Global marine fisheries landings are estimated officially at between 80 and 85 million t a year since 1990, with corresponding mean annual gross revenues fluctuating around USD 100 billion annually. Accounting for unreported catches, a recent study estimated the likely “true” annual global catch to be about 130 million t.

The global fisheries sector supports the livelihoods of between 660 to 820 million people, directly or indirectly, which is about 10–12% of the world’s population, if the dependents of fishers are taken into account. Globally, fish also provides more than 2.9 billion people with 20 % of their animal protein needs and is a crucial source of micronutrients. However, along with other non-climatic drivers such as changes in markets, demographics and overexploitation, climate change is considered to be a major challenge that will significantly shape the future of global fisheries.

Several studies suggest that these non-climatic stresses and changes in management regimes may have a greater impact on fisheries than climate change in the short term, while increasing uncertainty in climate poses a major threat to world fisheries in the long run.

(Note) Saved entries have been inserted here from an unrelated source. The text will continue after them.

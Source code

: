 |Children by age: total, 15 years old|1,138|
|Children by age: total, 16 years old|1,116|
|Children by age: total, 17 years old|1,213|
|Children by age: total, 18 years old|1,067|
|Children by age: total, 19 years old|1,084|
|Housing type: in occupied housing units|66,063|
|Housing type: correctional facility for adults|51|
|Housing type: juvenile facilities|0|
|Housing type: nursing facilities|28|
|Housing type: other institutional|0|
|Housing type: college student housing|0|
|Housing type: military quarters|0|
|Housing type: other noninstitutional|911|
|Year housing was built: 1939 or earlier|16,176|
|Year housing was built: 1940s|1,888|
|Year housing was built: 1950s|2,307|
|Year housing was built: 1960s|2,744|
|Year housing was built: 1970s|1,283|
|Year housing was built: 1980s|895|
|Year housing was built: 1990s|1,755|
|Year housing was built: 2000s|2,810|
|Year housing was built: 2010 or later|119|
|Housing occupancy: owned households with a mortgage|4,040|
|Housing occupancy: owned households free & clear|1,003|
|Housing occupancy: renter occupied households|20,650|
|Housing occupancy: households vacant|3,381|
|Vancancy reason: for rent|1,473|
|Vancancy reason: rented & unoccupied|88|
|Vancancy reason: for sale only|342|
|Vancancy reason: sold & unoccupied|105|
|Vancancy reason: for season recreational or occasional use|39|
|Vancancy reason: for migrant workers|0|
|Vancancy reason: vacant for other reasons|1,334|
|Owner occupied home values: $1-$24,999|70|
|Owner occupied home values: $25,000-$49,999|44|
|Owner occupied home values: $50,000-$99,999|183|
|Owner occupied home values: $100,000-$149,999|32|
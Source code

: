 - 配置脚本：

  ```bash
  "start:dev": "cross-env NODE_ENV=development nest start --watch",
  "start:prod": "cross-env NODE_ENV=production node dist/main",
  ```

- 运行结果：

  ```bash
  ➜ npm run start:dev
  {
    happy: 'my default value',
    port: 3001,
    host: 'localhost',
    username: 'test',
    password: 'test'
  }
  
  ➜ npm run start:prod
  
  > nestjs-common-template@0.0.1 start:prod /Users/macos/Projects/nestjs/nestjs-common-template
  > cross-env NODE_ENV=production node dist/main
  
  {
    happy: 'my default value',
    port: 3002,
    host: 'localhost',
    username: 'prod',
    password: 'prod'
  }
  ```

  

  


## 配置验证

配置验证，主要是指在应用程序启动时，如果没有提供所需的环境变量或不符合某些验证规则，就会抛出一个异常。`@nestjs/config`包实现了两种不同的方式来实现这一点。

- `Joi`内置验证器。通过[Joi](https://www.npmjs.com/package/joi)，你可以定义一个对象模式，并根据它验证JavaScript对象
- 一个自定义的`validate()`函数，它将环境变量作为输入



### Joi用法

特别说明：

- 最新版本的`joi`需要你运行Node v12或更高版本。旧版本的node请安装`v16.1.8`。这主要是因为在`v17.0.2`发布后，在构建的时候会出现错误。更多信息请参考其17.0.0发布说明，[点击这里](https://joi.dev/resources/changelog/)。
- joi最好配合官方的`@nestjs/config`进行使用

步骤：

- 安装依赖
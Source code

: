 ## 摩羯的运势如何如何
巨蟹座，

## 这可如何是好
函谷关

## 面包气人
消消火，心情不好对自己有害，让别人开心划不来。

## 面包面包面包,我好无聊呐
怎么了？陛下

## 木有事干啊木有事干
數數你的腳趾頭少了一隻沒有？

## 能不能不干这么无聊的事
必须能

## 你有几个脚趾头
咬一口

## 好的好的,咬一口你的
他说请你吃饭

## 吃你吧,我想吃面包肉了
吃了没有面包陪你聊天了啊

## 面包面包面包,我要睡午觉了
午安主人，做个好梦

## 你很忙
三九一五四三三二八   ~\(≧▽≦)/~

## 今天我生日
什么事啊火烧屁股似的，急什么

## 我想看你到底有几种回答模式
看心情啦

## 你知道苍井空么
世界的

Changes in ocean conditions, including temperature, sea ice extent, salinity, pH, oxygen levels and circulation, lead to shifts in the distribution range of marine species, changes in primary and secondary productivity, and shifts in timing of biological events. Warmer temperatures may also lead to decreases in maximum body sizes of marine fishes. The combined effects of the predicted distributional shift and changes in ocean productivity under climate change are expected to lead to changes in species composition and hence global redistribution of maximum catch potential (MCP), with projected increases in MCP in high latitudinal regions and decreases in the tropics. These changes have large implications for people who depend on fish for food and income, and thus the contribution of fisheries to the global economy.

The changes described above under climate change are bound to affect the economics of fishing through changes in revenues (price x landings), costs (fixed + variable costs) and fisheries subsidies.

In this study, they tackle, as a first step in understanding the potential economic impact of climate change, focus on modeling the effects of climate change on revenues through changes in the amount and composition of catches. Price dynamics are affected by the interplay between the supply and demand of seafood products. The preference of consumers and the development of other food supply sectors such as aquaculture may also affect the future price of seafood and therefore have the potential to alter the economic impact under climate change. Here, price dynamics are incorporated as exogenous factors and the effects on revenues are explored by conducting different scenario analysis on prices. These scenarios describe how future development of other production sectors in the economy would likely affect seafood prices.

Specifically, changes in total potential catches may not directly equate to changes in revenues from fisheries. Firstly, climate change may affect catches of species that command different prices in the market. Secondly, even though potential catches are expected to increase in some countries’ exclusive economic zones (EEZs), the fishing sector of these countries may still suffer if they include a substantial Distant Water Fishing fleet (DWF) that operates in foreign waters that are impacted by climate change.

Conclusion

Their study highlights the impacts of climate change on society through its impact on revenues from fishing as a result of the interplay between ecology and fishing patterns. Our results suggest that the negative impact on MRP under the “faster aquaculture expansion” scenario is higher than the change under the “constant price” scenario. This suggests that we have to carefully consider development of aquaculture as a way to adapt to climate change impacts on marine capture fisheries.

The results also indicate that the countries that are most highly exposed to fisheries revenue impacts due to climate change have lower adaptive capacity to absorb these changes. We find that the projected impacts on revenues are relatively robust to climate and structural uncertainty, but not to the range of discount rates and prices explored in this contribution. Future work is needed to assess the full economic effects of mitigating or not mitigating GHG emissions.